Then there came one stifling night in that earthly hell called a New York tenement, when little Stephanie Quest, tortured by prickly heat, gasping for the relief which the western lightning promised, crept out to the fire escape and lay there gasping like a minnow.

Fate, lurking in the reeking room behind her, where her drugged parents lay in merciful stupor, unloosed a sudden breeze from the thunderous west, which blew the door shut with a crash. It did not awaken the man. But, among other things, it did jar loose a worn-out gas jet.... That was the verdict, anyway.

Pluris est oculatus testis unus quam auriti decem.

But, as always, the Most High remained silent, offering no testimony to the contrary.

This episode in the career of Stephanie Quest happened in the days of the Great Administration, an administration not great in the sense of material national prosperity, great only in spirit and in things of the mind and soul.

Even the carpenter, Albrecht Schmidt, across the hallway in the tenement, rose to the level of some unexplored spiritual stratum, for he had a wife and five children and only his wages, and he did not work every week.

"Nein," he said, when approached for contributions toward the funeral, "I haff no money for dead people.
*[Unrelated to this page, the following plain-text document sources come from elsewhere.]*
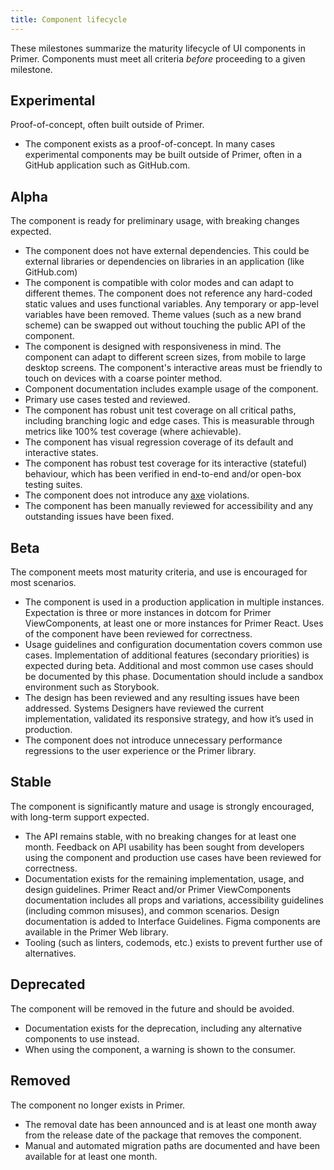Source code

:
 ```yaml
---
title: Component lifecycle
---
```


These milestones summarize the maturity lifecycle of UI components in Primer. Components must meet all criteria _before_ proceeding to a given milestone.

## Experimental

Proof-of-concept, often built outside of Primer.

- The component exists as a proof-of-concept. In many cases experimental components may be built outside of Primer, often in a GitHub application such as GitHub.com.

## Alpha

The component is ready for preliminary usage, with breaking changes expected.

- The component does not have external dependencies. This could be external libraries or dependencies on libraries in an application (like GitHub.com)
- The component is compatible with color modes and can adapt to different themes. The component does not reference any hard-coded static values and uses functional variables. Any temporary or app-level variables have been removed. Theme values (such as a new brand scheme) can be swapped out without touching the public API of the component.
- The component is designed with responsiveness in mind. The component can adapt to different screen sizes, from mobile to large desktop screens. The component's interactive areas must be friendly to touch on devices with a coarse pointer method.
- Component documentation includes example usage of the component.
- Primary use cases tested and reviewed.
- The component has robust unit test coverage on all critical paths, including branching logic and edge cases. This is measurable through metrics like 100% test coverage (where achievable). 
- The component has visual regression coverage of its default and interactive states.
- The component has robust test coverage for its interactive (stateful) behaviour, which has been verified in end-to-end and/or open-box testing suites.
- The component does not introduce any [axe](https://www.deque.com/axe/) violations.
- The component has been manually reviewed for accessibility and any outstanding issues have been fixed.

## Beta

The component meets most maturity criteria, and use is encouraged for most scenarios.

- The component is used in a production application in multiple instances. Expectation is three or more instances in dotcom for Primer ViewComponents, at least one or more instances for Primer React. Uses of the component have been reviewed for correctness.
- Usage guidelines and configuration documentation covers common use cases. Implementation of additional features (secondary priorities) is expected during beta. Additional and most common use cases should be documented by this phase. Documentation should include a sandbox environment such as Storybook.
- The design has been reviewed and any resulting issues have been addressed. Systems Designers have reviewed the current implementation, validated its responsive strategy, and how it’s used in production.
- The component does not introduce unnecessary performance regressions to the user experience or the Primer library.

## Stable

The component is significantly mature and usage is strongly encouraged, with long-term support expected.

- The API remains stable, with no breaking changes for at least one month. Feedback on API usability has been sought from developers using the component and production use cases have been reviewed for correctness.
- Documentation exists for the remaining implementation, usage, and design guidelines. Primer React and/or Primer ViewComponents documentation includes all props and variations, accessibility guidelines (including common misuses), and common scenarios. Design documentation is added to Interface Guidelines. Figma components are available in the Primer Web library.
- Tooling (such as linters, codemods, etc.) exists to prevent further use of alternatives.

## Deprecated

The component will be removed in the future and should be avoided.

- Documentation exists for the deprecation, including any alternative components to use instead.
- When using the component, a warning is shown to the consumer.

## Removed

The component no longer exists in Primer.

- The removal date has been announced and is at least one month away from the release date of the package that removes the component.
- Manual and automated migration paths are documented and have been available for at least one month.

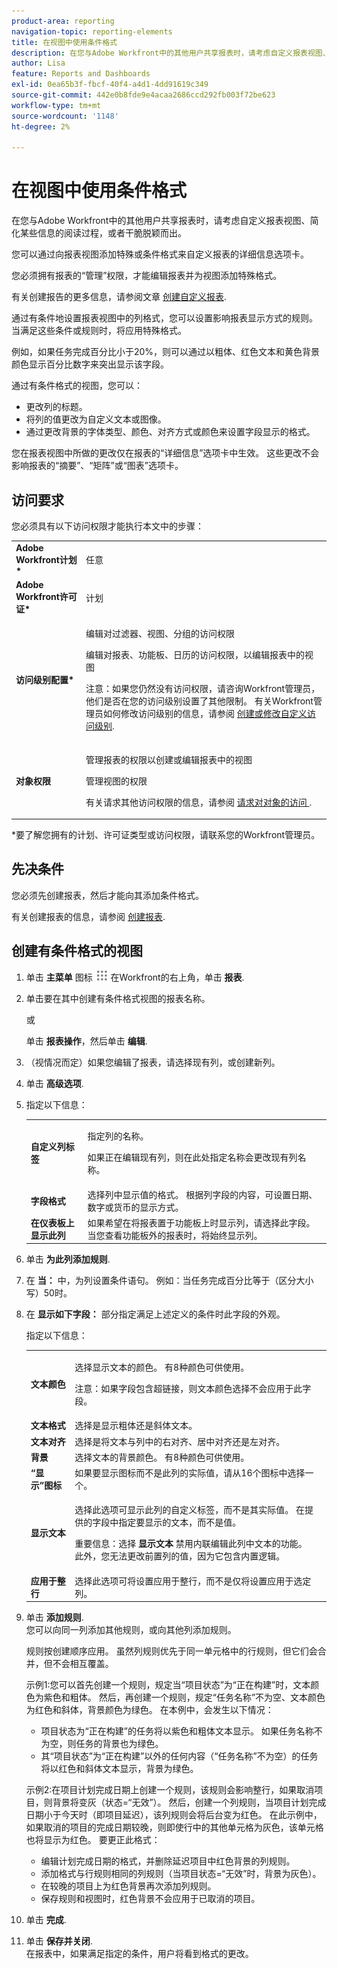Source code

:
 ```yaml
---
product-area: reporting
navigation-topic: reporting-elements
title: 在视图中使用条件格式
description: 在您与Adobe Workfront中的其他用户共享报表时，请考虑自定义报表视图、简化某些信息的阅读过程，或者干脆脱颖而出。
author: Lisa
feature: Reports and Dashboards
exl-id: 0ea65b3f-fbcf-40f4-a4d1-4dd91619c349
source-git-commit: 442e0b8fde9e4acaa2686ccd292fb003f72be623
workflow-type: tm+mt
source-wordcount: '1148'
ht-degree: 2%

---
```


# 在视图中使用条件格式

在您与Adobe Workfront中的其他用户共享报表时，请考虑自定义报表视图、简化某些信息的阅读过程，或者干脆脱颖而出。

您可以通过向报表视图添加特殊或条件格式来自定义报表的详细信息选项卡。

您必须拥有报表的“管理”权限，才能编辑报表并为视图添加特殊格式。

有关创建报告的更多信息，请参阅文章 [创建自定义报表](../../../reports-and-dashboards/reports/creating-and-managing-reports/create-custom-report.md).

通过有条件地设置报表视图中的列格式，您可以设置影响报表显示方式的规则。 当满足这些条件或规则时，将应用特殊格式。

例如，如果任务完成百分比小于20%，则可以通过以粗体、红色文本和黄色背景颜色显示百分比数字来突出显示该字段。

通过有条件格式的视图，您可以：

* 更改列的标题。
* 将列的值更改为自定义文本或图像。
* 通过更改背景的字体类型、颜色、对齐方式或颜色来设置字段显示的格式。

您在报表视图中所做的更改仅在报表的“详细信息”选项卡中生效。 这些更改不会影响报表的“摘要”、“矩阵”或“图表”选项卡。

## 访问要求

您必须具有以下访问权限才能执行本文中的步骤：

<table style="table-layout:auto"> 
 <col> 
 <col> 
 <tbody> 
  <tr> 
   <td role="rowheader"><strong>Adobe Workfront计划*</strong></td> 
   <td> <p>任意</p> </td> 
  </tr> 
  <tr> 
   <td role="rowheader"><strong>Adobe Workfront许可证*</strong></td> 
   <td> <p>计划 </p> </td> 
  </tr> 
  <tr> 
   <td role="rowheader"><strong>访问级别配置*</strong></td> 
   <td> <p>编辑对过滤器、视图、分组的访问权限</p> <p>编辑对报表、功能板、日历的访问权限，以编辑报表中的视图</p> <p>注意：如果您仍然没有访问权限，请咨询Workfront管理员，他们是否在您的访问级别设置了其他限制。 有关Workfront管理员如何修改访问级别的信息，请参阅 <a href="../../../administration-and-setup/add-users/configure-and-grant-access/create-modify-access-levels.md" class="MCXref xref">创建或修改自定义访问级别</a>.</p> </td> 
  </tr> 
  <tr> 
   <td role="rowheader"><strong>对象权限</strong></td> 
   <td> <p>管理报表的权限以创建或编辑报表中的视图</p> <p>管理视图的权限</p> <p>有关请求其他访问权限的信息，请参阅 <a href="../../../workfront-basics/grant-and-request-access-to-objects/request-access.md" class="MCXref xref">请求对对象的访问 </a>.</p> </td> 
  </tr> 
 </tbody> 
</table>

&#42;要了解您拥有的计划、许可证类型或访问权限，请联系您的Workfront管理员。

## 先决条件

您必须先创建报表，然后才能向其添加条件格式。

有关创建报表的信息，请参阅 [创建报表](../../../reports-and-dashboards/reports/creating-and-managing-reports/create-report.md).

## 创建有条件格式的视图

1. 单击 **主菜单** 图标 ![](assets/main-menu-icon.png) 在Workfront的右上角，单击 **报表**.

1. 单击要在其中创建有条件格式视图的报表名称。

   或

   单击 **报表操作**，然后单击 **编辑**.

1. （视情况而定）如果您编辑了报表，请选择现有列，或创建新列。
1. 单击 **高级选项**.

1. 指定以下信息：

   <table style="table-layout:auto"> 
    <col> 
    <col> 
    <tbody> 
     <tr> 
      <td role="rowheader"><strong>自定义列标签</strong></td> 
      <td> <p>指定列的名称。</p> <p>如果正在编辑现有列，则在此处指定名称会更改现有列名称。</p> </td> 
     </tr> 
     <tr> 
      <td role="rowheader"><strong>字段格式</strong></td> 
      <td>选择列中显示值的格式。 根据列字段的内容，可设置日期、数字或货币的显示方式。</td> 
     </tr> 
     <tr> 
      <td role="rowheader"><strong>在仪表板上显示此列</strong></td> 
      <td>如果希望在将报表置于功能板上时显示列，请选择此字段。 当您查看功能板外的报表时，将始终显示列。</td> 
     </tr> 
    </tbody> 
   </table>

1. 单击 **为此列添加规则**.

   <!--
   <note type="note">
   You cannot apply conditional formatting to a User Team ID field. (NOTE: drafted this. Not sure why we have to single out just this one field?)
   </note>
   -->

1. 在 **当：** 中，为列设置条件语句。 例如：当任务完成百分比等于（区分大小写）50时。
1. 在 **显示如下字段：** 部分指定满足上述定义的条件时此字段的外观。

   指定以下信息：

   <table style="table-layout:auto"> 
    <col> 
    <col> 
    <tbody> 
     <tr> 
      <td role="rowheader"><strong>文本颜色</strong></td> 
      <td> <p>选择显示文本的颜色。 有8种颜色可供使用。</p> <p>注意：如果字段包含超链接，则文本颜色选择不会应用于此字段。</p> </td> 
     </tr> 
     <tr> 
      <td role="rowheader"><strong>文本格式</strong></td> 
      <td>选择是显示粗体还是斜体文本。</td> 
     </tr> 
     <tr> 
      <td role="rowheader"><strong>文本对齐</strong></td> 
      <td>选择是将文本与列中的右对齐、居中对齐还是左对齐。</td> 
     </tr> 
     <tr> 
      <td role="rowheader"><strong>背景</strong></td> 
      <td>选择文本的背景颜色。 有8种颜色可供使用。</td> 
     </tr> 
     <tr> 
      <td role="rowheader"><strong>“显示”图标</strong></td> 
      <td>如果要显示图标而不是此列的实际值，请从16个图标中选择一个。</td> 
     </tr> 
     <tr> 
      <td role="rowheader"><strong>显示文本</strong></td> 
      <td> <p>选择此选项可显示此列的自定义标签，而不是其实际值。 在提供的字段中指定要显示的文本，而不是值。</p> <p>重要信息：选择 <strong>显示文本</strong> 禁用内联编辑此列中文本的功能。<br>此外，您无法更改前置列的值，因为它包含内置逻辑。</p> </td> 
     </tr> 
     <tr> 
      <td role="rowheader"><strong>应用于整行</strong></td> 
      <td>选择此选项可将设置应用于整行，而不是仅将设置应用于选定列。</td> 
     </tr> 
    </tbody> 
   </table>

1. 单击 **添加规则**.\
   您可以向同一列添加其他规则，或向其他列添加规则。

   规则按创建顺序应用。 虽然列规则优先于同一单元格中的行规则，但它们会合并，但不会相互覆盖。

   示例1:您可以首先创建一个规则，规定当“项目状态”为“正在构建”时，文本颜色为紫色和粗体。 然后，再创建一个规则，规定“任务名称”不为空、文本颜色为红色和斜体，背景颜色为绿色。 在本例中，会发生以下情况：

   * 项目状态为“正在构建”的任务将以紫色和粗体文本显示。 如果任务名称不为空，则任务的背景也为绿色。
   * 其“项目状态”为“正在构建”以外的任何内容（“任务名称”不为空）的任务将以红色和斜体文本显示，背景为绿色。

   示例2:在项目计划完成日期上创建一个规则，该规则会影响整行，如果取消项目，则背景将变灰（状态=“无效”）。 然后，创建一个列规则，当项目计划完成日期小于今天时（即项目延迟），该列规则会将后台变为红色。 在此示例中，如果取消的项目的完成日期较晚，则即使行中的其他单元格为灰色，该单元格也将显示为红色。 要更正此格式：

   * 编辑计划完成日期的格式，并删除延迟项目中红色背景的列规则。
   * 添加格式与行规则相同的列规则（当项目状态=“无效”时，背景为灰色）。
   * 在较晚的项目上为红色背景再次添加列规则。
   * 保存规则和视图时，红色背景不会应用于已取消的项目。


1. 单击 **完成**.
1. 单击 **保存并关闭**.\
   在报表中，如果满足指定的条件，用户将看到格式的更改。
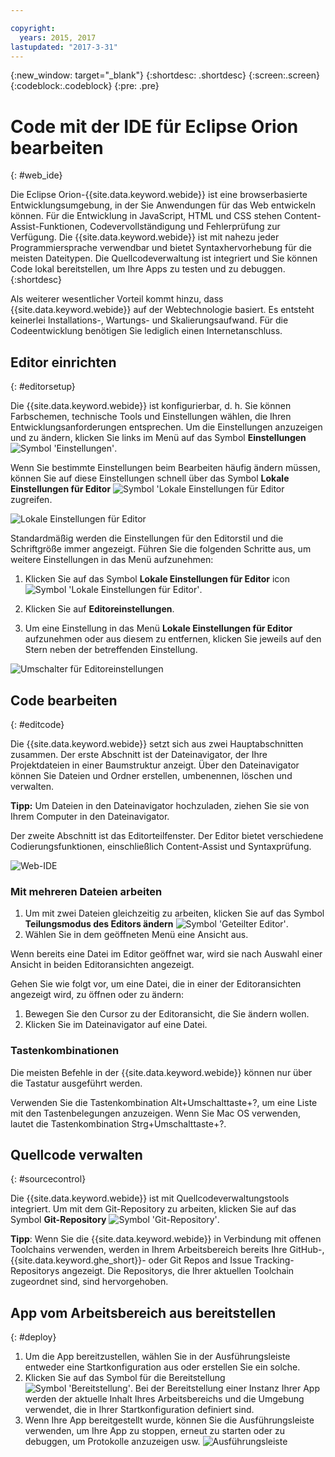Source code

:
```yaml
---

copyright:
  years: 2015, 2017
lastupdated: "2017-3-31"
---
```


{:new_window: target="_blank"}
{:shortdesc: .shortdesc}
{:screen:.screen}
{:codeblock:.codeblock}
{:pre: .pre}

# Code mit der IDE für Eclipse Orion bearbeiten
{: #web_ide}

Die Eclipse Orion-{{site.data.keyword.webide}} ist eine browserbasierte Entwicklungsumgebung, in der Sie Anwendungen für das Web entwickeln können. Für die Entwicklung in JavaScript, HTML und CSS stehen Content-Assist-Funktionen, Codevervollständigung und Fehlerprüfung zur Verfügung. Die {{site.data.keyword.webide}} ist mit nahezu jeder Programmiersprache verwendbar und bietet Syntaxhervorhebung für die meisten Dateitypen. Die Quellcodeverwaltung ist integriert und Sie können Code lokal bereitstellen, um Ihre Apps zu testen und zu debuggen.
{:shortdesc}

Als weiterer wesentlicher Vorteil kommt hinzu, dass {{site.data.keyword.webide}} auf der Webtechnologie basiert. Es entsteht keinerlei Installations-, Wartungs- und Skalierungsaufwand. Für die Codeentwicklung benötigen Sie lediglich einen Internetanschluss.

## Editor einrichten
{: #editorsetup}

Die {{site.data.keyword.webide}} ist konfigurierbar, d. h. Sie können Farbschemen, technische Tools und Einstellungen wählen, die Ihren Entwicklungsanforderungen entsprechen. Um die Einstellungen anzuzeigen und zu ändern, klicken Sie links im Menü auf das Symbol **Einstellungen** <img class="inline" src="images/webide_settings_icon_light_small.png"  alt="Symbol 'Einstellungen'">.

Wenn Sie bestimmte Einstellungen beim Bearbeiten häufig ändern müssen, können Sie auf diese Einstellungen schnell über das Symbol **Lokale Einstellungen für Editor** <img class="inline" src="images/webide_local_settings_icon_light_small.png"  alt="Symbol 'Lokale Einstellungen für Editor"> zugreifen. 

![Lokale Einstellungen für Editor](images/webide_local_editor_settings_light.png)

Standardmäßig werden die Einstellungen für den Editorstil und die Schriftgröße immer angezeigt. Führen Sie die folgenden Schritte aus, um weitere Einstellungen in das Menü aufzunehmen:

1. Klicken Sie auf das Symbol **Lokale Einstellungen für Editor** icon <img class="inline" src="images/webide_local_settings_icon_light_small.png"  alt="Symbol 'Lokale Einstellungen für Editor'">.

2. Klicken Sie auf **Editoreinstellungen**.

3. Um eine Einstellung in das Menü **Lokale Einstellungen für Editor** aufzunehmen oder aus diesem zu entfernen, klicken Sie jeweils auf den Stern neben der betreffenden Einstellung.

![Umschalter für Editoreinstellungen](images/webide_editor_settings_toggle_light.png)


## Code bearbeiten
{: #editcode}

Die {{site.data.keyword.webide}} setzt sich aus zwei Hauptabschnitten zusammen. Der erste Abschnitt ist der Dateinavigator, der Ihre Projektdateien in einer Baumstruktur anzeigt. Über den Dateinavigator können Sie Dateien und Ordner erstellen, umbenennen, löschen und verwalten.

**Tipp:** Um Dateien in den Dateinavigator hochzuladen, ziehen Sie sie von Ihrem Computer in den Dateinavigator.

Der zweite Abschnitt ist das Editorteilfenster. Der Editor bietet verschiedene Codierungsfunktionen, einschließlich Content-Assist und Syntaxprüfung.

![Web-IDE](images/webide_light.png)

### Mit mehreren Dateien arbeiten
1. Um mit zwei Dateien gleichzeitig zu arbeiten, klicken Sie auf das Symbol **Teilungsmodus des Editors ändern** <img class="inline" src="images/webide_split_editor_icon_light_small.png"  alt="Symbol 'Geteilter Editor'">. 
2. Wählen Sie in dem geöffneten Menü eine Ansicht aus.

 Wenn bereits eine Datei im Editor geöffnet war, wird sie nach Auswahl einer Ansicht in beiden Editoransichten angezeigt.

 Gehen Sie wie folgt vor, um eine Datei, die in einer der Editoransichten angezeigt wird, zu öffnen oder zu ändern:
 1. Bewegen Sie den Cursor zu der Editoransicht, die Sie ändern wollen.
 2. Klicken Sie im Dateinavigator auf eine Datei.

### Tastenkombinationen
Die meisten Befehle in der {{site.data.keyword.webide}} können nur über die Tastatur ausgeführt werden.

Verwenden Sie die Tastenkombination Alt+Umschalttaste+?, um eine Liste mit den Tastenbelegungen anzuzeigen. Wenn Sie Mac OS verwenden, lautet die Tastenkombination Strg+Umschalttaste+?.

## Quellcode verwalten
{: #sourcecontrol}

Die {{site.data.keyword.webide}} ist mit Quellcodeverwaltungstools integriert. Um mit dem Git-Repository zu arbeiten, klicken Sie auf das Symbol **Git-Repository** <img class="inline" src="images/webide_git_icon_light_small.png"  alt="Symbol 'Git-Repository'">. 

 **Tipp**: Wenn Sie die {{site.data.keyword.webide}} in Verbindung mit offenen Toolchains verwenden, werden in Ihrem Arbeitsbereich bereits Ihre GitHub-, {{site.data.keyword.ghe_short}}- oder Git Repos and Issue Tracking-Repositorys angezeigt. Die Repositorys, die Ihrer aktuellen Toolchain zugeordnet sind, sind hervorgehoben.


## App vom Arbeitsbereich aus bereitstellen
{: #deploy}

1. Um die App bereitzustellen, wählen Sie in der Ausführungsleiste entweder eine Startkonfiguration aus oder erstellen Sie ein solche. 
1. Klicken Sie auf das Symbol für die Bereitstellung <img class="inline" src="images/webide_deploy_button_light_small.png"  alt="Symbol 'Bereitstellung'">. Bei der Bereitstellung einer Instanz Ihrer App werden der aktuelle Inhalt Ihres Arbeitsbereichs und die Umgebung verwendet, die in Ihrer Startkonfiguration definiert sind. 
2. Wenn Ihre App bereitgestellt wurde, können Sie die Ausführungsleiste verwenden, um Ihre App zu stoppen, erneut zu starten oder zu debuggen, um Protokolle anzuzeigen usw.
![Ausführungsleiste](images/webide_runbar_light.png)    

<!-- 3/6/2016: bl commands don't work with V2/CD 
## Editing outside of the {{site.data.keyword.webide}}
{: #editlocal}

To use an editor besides the {{site.data.keyword.webide}}, set up {{site.data.keyword.Bluemix_live}} so that you can work directly with your project files in any tool. {{site.data.keyword.Bluemix_live_notm}} is a command-line application that synchronizes the changes in your local file system with your cloud workspace in {{site.data.keyword.jazzhub}}. 

### Before you begin 

Download and install the [{{site.data.keyword.Bluemix_live_notm}} command-line interface![External link icon](../../icons/launch-glyph.svg "External link icon")](http://livesyncdownload.ng.bluemix.net){: new_window}.

### Synchronizing your local environment with {{site.data.keyword.Bluemix_notm}}
{: #edit_local_download}

1. Open a command-line window.
2. Sign in to {{site.data.keyword.Bluemix_notm}}:

	```
	bl login
	```
	{: pre}

3. When you are prompted, enter your IBMid and password.
4. View a list of your {{site.data.keyword.Bluemix_notm}} projects: 

	```
	bl projects
	```
	{: pre}

4. Synchronize your local environment with your project on {{site.data.keyword.Bluemix_notm}}:

	```
	bl sync projectName
	```
	{: pre}

where `projectName` is your {{site.data.keyword.Bluemix_notm}} app's name.

When you are finished editing, enter `q` to end synchronization.

### Enabling the Desktop Sync feature to edit code locally

The Desktop Sync feature is like Live Edit mode for the command line. You need the Desktop Sync feature to debug on the command line.
1. In another command-line window, enable the Desktop Sync feature:

	```
	cd localDirectory
	bl start
	```
	{: codeblock}

2. Use the launch configuration that you created in the {{site.data.keyword.webide}}. After you select the launch configuration, the Desktop Sync feature is enabled in your local environment. In the command-line window that you just opened, you can view the app's URL, the debug URL, the manage URL, and view the {{site.data.keyword.Bluemix_live_notm}} state.

3. Refresh the browser and verify that you can see the changes that you saved to static files in the local workspace. 

### Disabling the Desktop Sync feature

1. In the second command-line window, enter `bl stop`.
2. In the first command-line window, enter `q`.

--> 
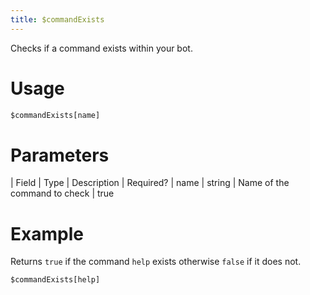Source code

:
 ```yaml
---
title: $commandExists
---
```

Checks if a command exists within your bot.

# Usage
```js
$commandExists[name]
```

# Parameters
| Field | Type | Description | Required? 
| name | string | Name of the command to check | true 

# Example
Returns `true` if the command `help` exists otherwise `false` if it does not.
```js
$commandExists[help]
```
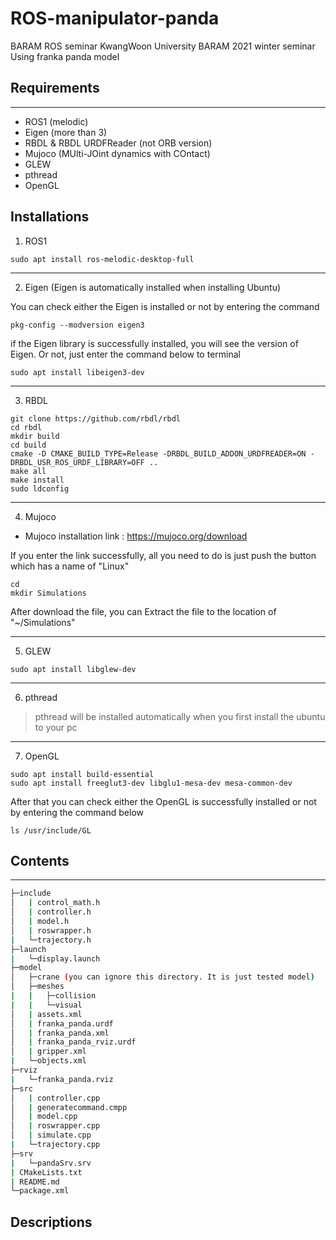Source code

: # ROS-manipulator-panda
BARAM ROS seminar
KwangWoon University BARAM 2021 winter seminar Using franka panda model

## Requirements
-----------
* ROS1 (melodic)
* Eigen (more than 3)
* RBDL & RBDL URDFReader (not ORB version)
* Mujoco (MUlti-JOint dynamics with COntact)
* GLEW
* pthread
* OpenGL

## Installations

1. ROS1
```
sudo apt install ros-melodic-desktop-full
```
***
2. Eigen (Eigen is automatically installed when installing Ubuntu)

You can check either the Eigen is installed or not by entering the command
```
pkg-config --modversion eigen3
```
if the Eigen library is successfully installed, you will see the version of Eigen. Or not, just enter the command below to terminal
```
sudo apt install libeigen3-dev
```
***
3. RBDL
```
git clone https://github.com/rbdl/rbdl
cd rbdl
mkdir build
cd build
cmake -D CMAKE_BUILD_TYPE=Release -DRBDL_BUILD_ADDON_URDFREADER=ON -DRBDL_USR_ROS_URDF_LIBRARY=OFF ..
make all
make install
sudo ldconfig
```
***
4. Mujoco

+ Mujoco installation link : <https://mujoco.org/download>

If you enter the link successfully, all you need to do is just push the button which has a name of "Linux"
```
cd
mkdir Simulations
```
After download the file, you can Extract the file to the location of "~/Simulations"
***
5. GLEW
```
sudo apt install libglew-dev
```
***
6. pthread
> pthread will be installed automatically when you first install the ubuntu to your pc
***
7. OpenGL
```
sudo apt install build-essential
sudo apt install freeglut3-dev libglu1-mesa-dev mesa-common-dev
```
After that you can check either the OpenGL is successfully installed or not by entering the command below
```
ls /usr/include/GL
```

## Contents
-----------

```sh
├─include
│   | control_math.h
│   | controller.h
│   | model.h
│   | roswrapper.h
|   └─trajectory.h
├─launch
|   └─display.launch
├─model
│   ├─crane (you can ignore this directory. It is just tested model)
│   ├─meshes
|   |   ├─collision
|   |   └─visual
│   | assets.xml
│   | franka_panda.urdf
│   | franka_panda.xml
│   | franka_panda_rviz.urdf
│   | gripper.xml
|   └─objects.xml
├─rviz
|   └─franka_panda.rviz
├─src
│   | controller.cpp
│   | generatecommand.cmpp
│   | model.cpp
│   | roswrapper.cpp
│   | simulate.cpp
|   └─trajectory.cpp
├─srv
|   └─pandaSrv.srv
| CMakeLists.txt
| README.md
└─package.xml
```

## Descriptions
I don't giff, I don't lend. Vat it iss dot Shakespeare says? Don't neffer borrow und don't neffer lend noddings.... But I tell you what I do! I take dot leedle child!"

The slim, emaciated child, frightened white, had flattened herself against the dirty wall of the hallway to let the policemen and ambulance surgeon pass.

The trampling, staring inmates of the tenement crowded the stairs, a stench of cabbage and of gas possessed the place.

The carpenter's wife, a string around her shapeless middle, and looking as though she might add to her progeny at any minute, came to the door of her two-room kennel.